9 de noviembre 2021. El Espectador

 

La gratitud vive en el hemisferio más bello de la memoria. Se levanta cada mañana para darle cuerda al sol de cada uno, y recordarnos que no estamos solos; dicen que es intangible, pero siento que tiene la forma de un abrazo en doble vía.

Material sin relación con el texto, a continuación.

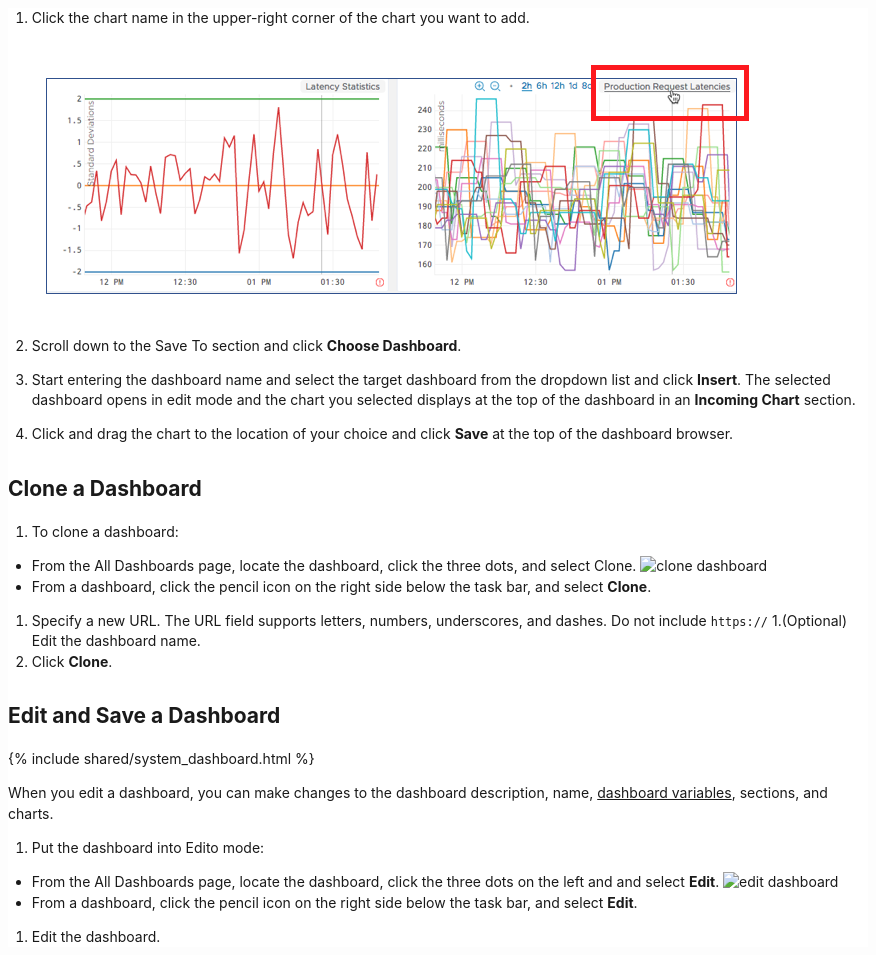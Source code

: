 1. Click the chart name in the upper-right corner of the chart you want to add.

    ![chart_title](images/chart_title.png)

1. Scroll down to the Save To section and click **Choose Dashboard**.
1. Start entering the dashboard name and select the target dashboard from the dropdown list and click **Insert**.
   The selected dashboard opens in edit mode and the chart you selected displays at the top of the dashboard in an **Incoming Chart** section.
1. Click and drag the chart to the location of your choice and click **Save** at the top of the dashboard browser.

## Clone a Dashboard

1. To clone a dashboard:
  -   From the All Dashboards page, locate the dashboard, click the three dots, and select Clone.
  ![clone dashboard](images/dashboard_clone.png)
  -   From a dashboard, click the pencil icon on the right side below the task bar, and select **Clone**.
1. Specify a new URL. The URL field supports letters, numbers, underscores, and dashes. Do not include `https://`
1.(Optional) Edit the dashboard name.
1. Click **Clone**.

## Edit and Save a Dashboard

{% include shared/system_dashboard.html %}

When you edit a dashboard, you can make changes to the dashboard description, name, [dashboard variables](dashboards_variables.html), sections, and charts.

1. Put the dashboard into Edito mode:
-   From the All Dashboards page, locate the dashboard, click the three dots on the left and and select **Edit**.
![edit dashboard](images/dashboard_edit.png)
-   From a dashboard, click the pencil icon on the right side below the task bar, and select **Edit**.
1. Edit the dashboard.
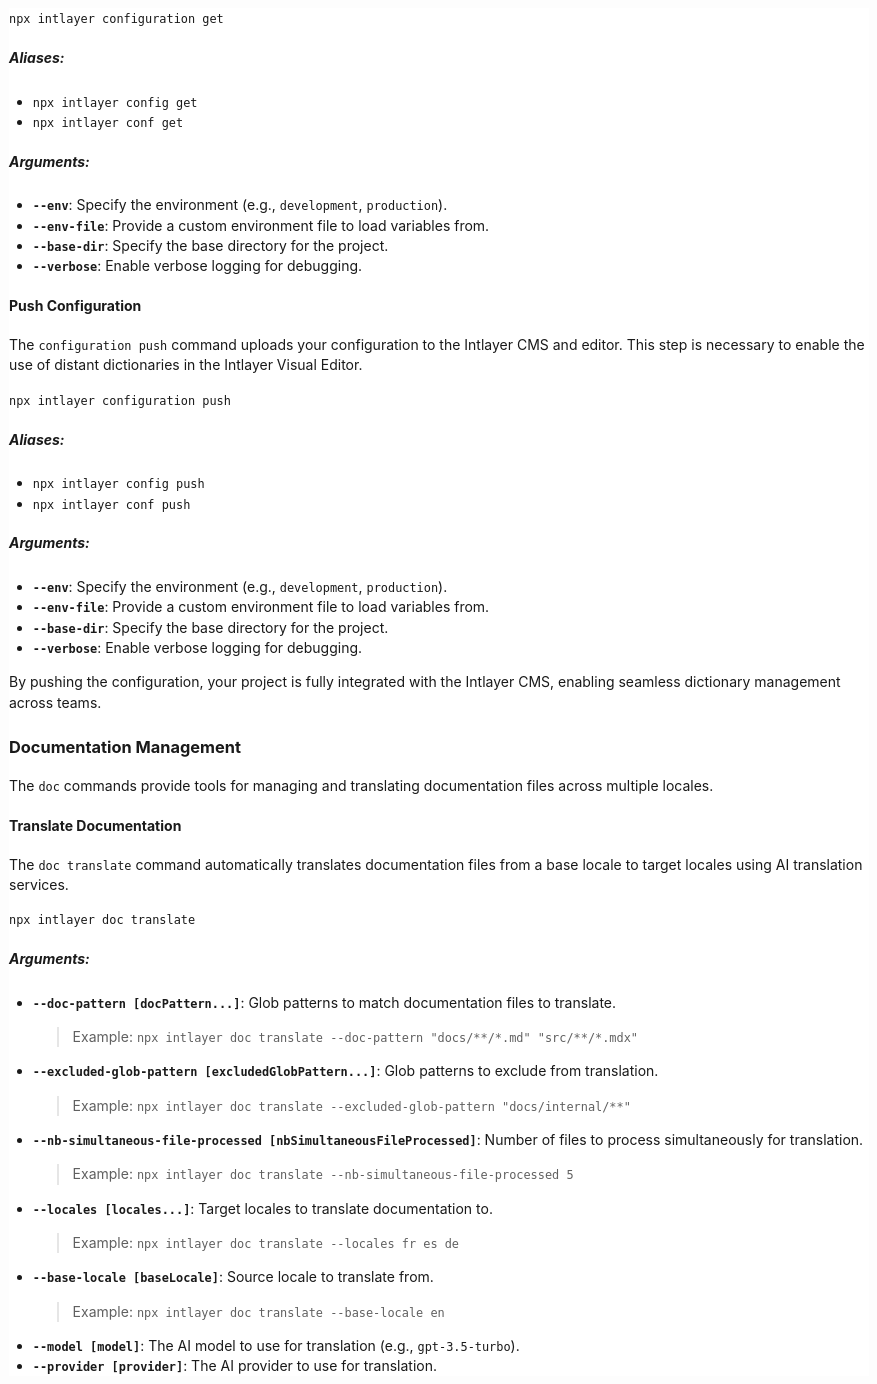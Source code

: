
 ```bash
npx intlayer configuration get
```

##### Aliases:

- `npx intlayer config get`
- `npx intlayer conf get`

##### Arguments:

- **`--env`**: Specify the environment (e.g., `development`, `production`).
- **`--env-file`**: Provide a custom environment file to load variables from.
- **`--base-dir`**: Specify the base directory for the project.
- **`--verbose`**: Enable verbose logging for debugging.

#### Push Configuration

The `configuration push` command uploads your configuration to the Intlayer CMS and editor. This step is necessary to enable the use of distant dictionaries in the Intlayer Visual Editor.

```bash
npx intlayer configuration push
```

##### Aliases:

- `npx intlayer config push`
- `npx intlayer conf push`

##### Arguments:

- **`--env`**: Specify the environment (e.g., `development`, `production`).
- **`--env-file`**: Provide a custom environment file to load variables from.
- **`--base-dir`**: Specify the base directory for the project.
- **`--verbose`**: Enable verbose logging for debugging.

By pushing the configuration, your project is fully integrated with the Intlayer CMS, enabling seamless dictionary management across teams.

### Documentation Management

The `doc` commands provide tools for managing and translating documentation files across multiple locales.

#### Translate Documentation

The `doc translate` command automatically translates documentation files from a base locale to target locales using AI translation services.

```bash
npx intlayer doc translate
```

##### Arguments:

- **`--doc-pattern [docPattern...]`**: Glob patterns to match documentation files to translate.
  > Example: `npx intlayer doc translate --doc-pattern "docs/**/*.md" "src/**/*.mdx"`
- **`--excluded-glob-pattern [excludedGlobPattern...]`**: Glob patterns to exclude from translation.
  > Example: `npx intlayer doc translate --excluded-glob-pattern "docs/internal/**"`
- **`--nb-simultaneous-file-processed [nbSimultaneousFileProcessed]`**: Number of files to process simultaneously for translation.
  > Example: `npx intlayer doc translate --nb-simultaneous-file-processed 5`
- **`--locales [locales...]`**: Target locales to translate documentation to.
  > Example: `npx intlayer doc translate --locales fr es de`
- **`--base-locale [baseLocale]`**: Source locale to translate from.
  > Example: `npx intlayer doc translate --base-locale en`
- **`--model [model]`**: The AI model to use for translation (e.g., `gpt-3.5-turbo`).
- **`--provider [provider]`**: The AI provider to use for translation.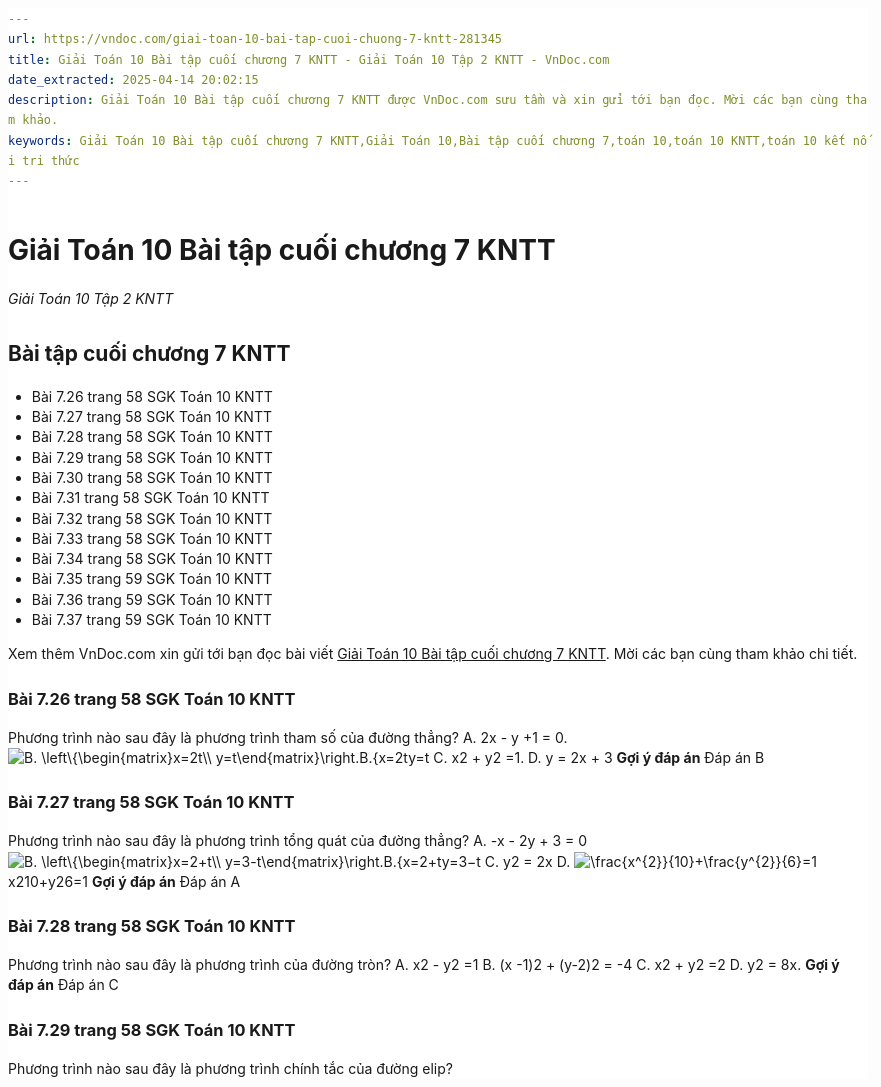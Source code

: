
 ```yaml
---
url: https://vndoc.com/giai-toan-10-bai-tap-cuoi-chuong-7-kntt-281345
title: Giải Toán 10 Bài tập cuối chương 7 KNTT - Giải Toán 10 Tập 2 KNTT - VnDoc.com
date_extracted: 2025-04-14 20:02:15
description: Giải Toán 10 Bài tập cuối chương 7 KNTT được VnDoc.com sưu tầm và xin gửi tới bạn đọc. Mời các bạn cùng tham khảo.
keywords: Giải Toán 10 Bài tập cuối chương 7 KNTT,Giải Toán 10,Bài tập cuối chương 7,toán 10,toán 10 KNTT,toán 10 kết nối tri thức
---
```


# Giải Toán 10 Bài tập cuối chương 7 KNTT
 _Giải Toán 10 Tập 2 KNTT_
## Bài tập cuối chương 7 KNTT
  * Bài 7.26 trang 58 SGK Toán 10 KNTT
  * Bài 7.27 trang 58 SGK Toán 10 KNTT
  * Bài 7.28 trang 58 SGK Toán 10 KNTT
  * Bài 7.29 trang 58 SGK Toán 10 KNTT
  * Bài 7.30 trang 58 SGK Toán 10 KNTT
  * Bài 7.31 trang 58 SGK Toán 10 KNTT
  * Bài 7.32 trang 58 SGK Toán 10 KNTT
  * Bài 7.33 trang 58 SGK Toán 10 KNTT
  * Bài 7.34 trang 58 SGK Toán 10 KNTT
  * Bài 7.35 trang 59 SGK Toán 10 KNTT
  * Bài 7.36 trang 59 SGK Toán 10 KNTT
  * Bài 7.37 trang 59 SGK Toán 10 KNTT

Xem thêm
VnDoc.com xin gửi tới bạn đọc bài viết [Giải Toán 10 Bài tập cuối chương 7 KNTT](<https://vndoc.com/giai-toan-10-bai-tap-cuoi-chuong-7-kntt-281345>). Mời các bạn cùng tham khảo chi tiết.
### Bài 7.26 trang 58 SGK Toán 10 KNTT
Phương trình nào sau đây là phương trình tham số của đường thẳng?
A. 2x - y +1 = 0.
![B. \\left\\{\\begin{matrix}x=2t\\\\ y=t\\end{matrix}\\right.](https://i.vdoc.vn/data/image/blank.png)B.\{x=2ty=t
C. x2 \+ y2 =1.
D. y = 2x + 3
**Gợi ý đáp án**
Đáp án B
### Bài 7.27 trang 58 SGK Toán 10 KNTT
Phương trình nào sau đây là phương trình tổng quát của đường thẳng?
A. -x - 2y + 3 = 0
![B. \\left\\{\\begin{matrix}x=2+t\\\\ y=3-t\\end{matrix}\\right.](https://i.vdoc.vn/data/image/blank.png)B.\{x=2+ty=3−t
C. y2 = 2x
D. ![\\frac{x^{2}}{10}+\\frac{y^{2}}{6}=1](https://i.vdoc.vn/data/image/blank.png)x210+y26=1
**Gợi ý đáp án**
Đáp án A
### Bài 7.28 trang 58 SGK Toán 10 KNTT
Phương trình nào sau đây là phương trình của đường tròn?
A. x2 \- y2 =1
B. \(x -1\)2 + \(y-2\)2 = -4
C. x2 \+ y2 =2
D. y2 = 8x.
**Gợi ý đáp án**
Đáp án C
### Bài 7.29 trang 58 SGK Toán 10 KNTT
Phương trình nào sau đây là phương trình chính tắc của đường elip?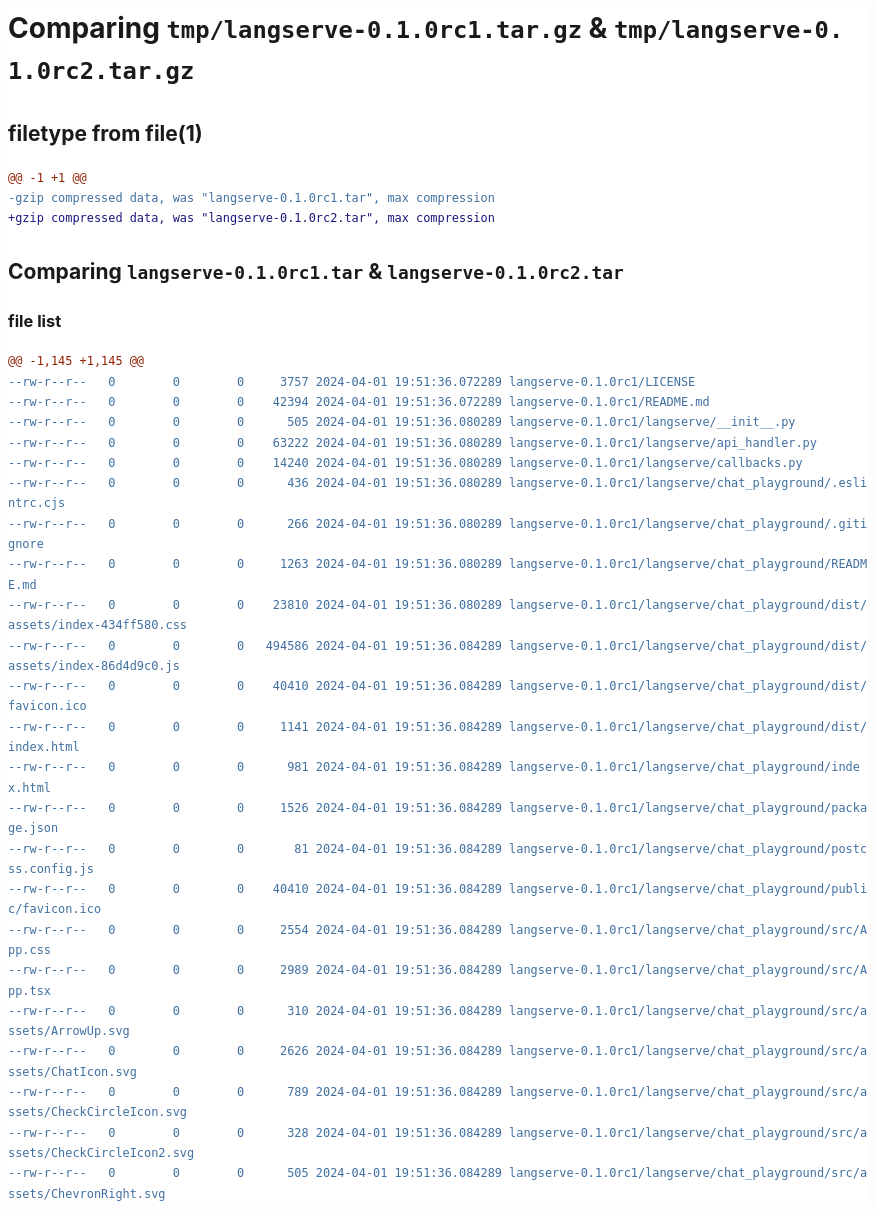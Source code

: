 # Comparing `tmp/langserve-0.1.0rc1.tar.gz` & `tmp/langserve-0.1.0rc2.tar.gz`

## filetype from file(1)

```diff
@@ -1 +1 @@
-gzip compressed data, was "langserve-0.1.0rc1.tar", max compression
+gzip compressed data, was "langserve-0.1.0rc2.tar", max compression
```

## Comparing `langserve-0.1.0rc1.tar` & `langserve-0.1.0rc2.tar`

### file list

```diff
@@ -1,145 +1,145 @@
--rw-r--r--   0        0        0     3757 2024-04-01 19:51:36.072289 langserve-0.1.0rc1/LICENSE
--rw-r--r--   0        0        0    42394 2024-04-01 19:51:36.072289 langserve-0.1.0rc1/README.md
--rw-r--r--   0        0        0      505 2024-04-01 19:51:36.080289 langserve-0.1.0rc1/langserve/__init__.py
--rw-r--r--   0        0        0    63222 2024-04-01 19:51:36.080289 langserve-0.1.0rc1/langserve/api_handler.py
--rw-r--r--   0        0        0    14240 2024-04-01 19:51:36.080289 langserve-0.1.0rc1/langserve/callbacks.py
--rw-r--r--   0        0        0      436 2024-04-01 19:51:36.080289 langserve-0.1.0rc1/langserve/chat_playground/.eslintrc.cjs
--rw-r--r--   0        0        0      266 2024-04-01 19:51:36.080289 langserve-0.1.0rc1/langserve/chat_playground/.gitignore
--rw-r--r--   0        0        0     1263 2024-04-01 19:51:36.080289 langserve-0.1.0rc1/langserve/chat_playground/README.md
--rw-r--r--   0        0        0    23810 2024-04-01 19:51:36.080289 langserve-0.1.0rc1/langserve/chat_playground/dist/assets/index-434ff580.css
--rw-r--r--   0        0        0   494586 2024-04-01 19:51:36.084289 langserve-0.1.0rc1/langserve/chat_playground/dist/assets/index-86d4d9c0.js
--rw-r--r--   0        0        0    40410 2024-04-01 19:51:36.084289 langserve-0.1.0rc1/langserve/chat_playground/dist/favicon.ico
--rw-r--r--   0        0        0     1141 2024-04-01 19:51:36.084289 langserve-0.1.0rc1/langserve/chat_playground/dist/index.html
--rw-r--r--   0        0        0      981 2024-04-01 19:51:36.084289 langserve-0.1.0rc1/langserve/chat_playground/index.html
--rw-r--r--   0        0        0     1526 2024-04-01 19:51:36.084289 langserve-0.1.0rc1/langserve/chat_playground/package.json
--rw-r--r--   0        0        0       81 2024-04-01 19:51:36.084289 langserve-0.1.0rc1/langserve/chat_playground/postcss.config.js
--rw-r--r--   0        0        0    40410 2024-04-01 19:51:36.084289 langserve-0.1.0rc1/langserve/chat_playground/public/favicon.ico
--rw-r--r--   0        0        0     2554 2024-04-01 19:51:36.084289 langserve-0.1.0rc1/langserve/chat_playground/src/App.css
--rw-r--r--   0        0        0     2989 2024-04-01 19:51:36.084289 langserve-0.1.0rc1/langserve/chat_playground/src/App.tsx
--rw-r--r--   0        0        0      310 2024-04-01 19:51:36.084289 langserve-0.1.0rc1/langserve/chat_playground/src/assets/ArrowUp.svg
--rw-r--r--   0        0        0     2626 2024-04-01 19:51:36.084289 langserve-0.1.0rc1/langserve/chat_playground/src/assets/ChatIcon.svg
--rw-r--r--   0        0        0      789 2024-04-01 19:51:36.084289 langserve-0.1.0rc1/langserve/chat_playground/src/assets/CheckCircleIcon.svg
--rw-r--r--   0        0        0      328 2024-04-01 19:51:36.084289 langserve-0.1.0rc1/langserve/chat_playground/src/assets/CheckCircleIcon2.svg
--rw-r--r--   0        0        0      505 2024-04-01 19:51:36.084289 langserve-0.1.0rc1/langserve/chat_playground/src/assets/ChevronRight.svg
```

La gratitud se pronuncia y se oye con la voz del afecto, con la emoción de saber que le importamos a alguien, y la humildad de reconocer lo que otros han hecho por nosotros. Gratitud es saber que alguien estuvo cerca para enseñarnos a colorear el mundo y mostrarnos cómo se espanta la tristeza; alguien nos ayudó a construir sentimientos que valieran la pena, a levantar andamios de libertad y trazar coordenadas para que la paz no se perdiera en la noche oscura de la violencia. Pero además de saberlo es preciso hacerlo sentir abiertamente: la gratitud no es un secreto que se deba guardar en el nicho de los silencios. Leí en alguna parte que una gratitud que no se expresa es como tener un regalo empacado…y no entregarlo.

Por eso hoy escribo esto, como una carta abierta, como un testimonio que quiero rendir a los destinatarios que han marcado mi vida y a quienes la han acompañado así sea por fragmentos, quizá sin ni siquiera saberlo. Lo escribo también como una invitación para que nadie se quede con sus gratitudes guardadas: no le tengamos miedo ni vanidad a reconocer que no seríamos lo que somos si la vida y los milagros no se hubieran fijado en nosotros; si en vez de quedarse a nuestro lado, nos hubieran abandonado a una suerte incierta, y hubiéramos tenido que crecer sin un árbol cerca, o trabajar, vivir y pensar en solitario.

Somos lo que somos porque alguien nos enseñó a contar con los dedos puestos no en los números, sino en las estrellas; nos enseñaron a jugar en serio con las palabras y a defender las ideas; a no escondernos de la luz ni de la penumbra, porque en ambas podemos servir de algo, aprender de alguien, dar un asomo de felicidad o sembrar un puñado de tierra fértil.

Comprendimos hace tiempo que ni la prepotencia ni el temor son buenos consejeros, y que la ingratitud nos volvería miserable el espacio donde guardamos los recuerdos.

Somos lo que somos porque respiramos al ritmo de los afectos y nos agotamos por todas las veces que hemos tenido que decir adiós; nos reconstruimos en los encuentros -en los esporádicos, en los intensos, en los redentores- y sabemos que estamos aquí y ahora para ser parte del valor y del asombro, que prefieren el desafío a la costumbre y traducen al esperanto la incomprensión. El valor y el asombro, cuando los extremos de la vida nos tocan y delante nuestro se cierran y se abren los telones.

Gratitud no es decir gracias ni quedarnos callados: es hacerle sentir a quienes nos han dado tanto de ellos mismos, que tal vez hoy no estaríamos vivos si no nos hubieran rescatado a tiempo; que recomenzar sería imposible si no compartieran con nosotros su entereza y su sonrisa; que tendríamos muy hambriento el corazón si no nos hubieran regalado un pedacito de la masa madre del cariño.

Esta columna es para todos los que algún día ayudaron a forjar la fuerza del espíritu mío o de alguien más; le dieron forma a la ternura de los vínculos y al valor de la esperanza; y lograron que por más fuertes que fueran los vientos, mantuviéramos el alma en alto.

Escribo esta columna porque siento, y confieso a los cuatro cielos, una inmensa gratitud por todos los que me han ayudado a llegar al último tercio de la vida así, imperfecta, con el alma despierta, con la piel y los ojos a veces cansados…pero la mirada abierta.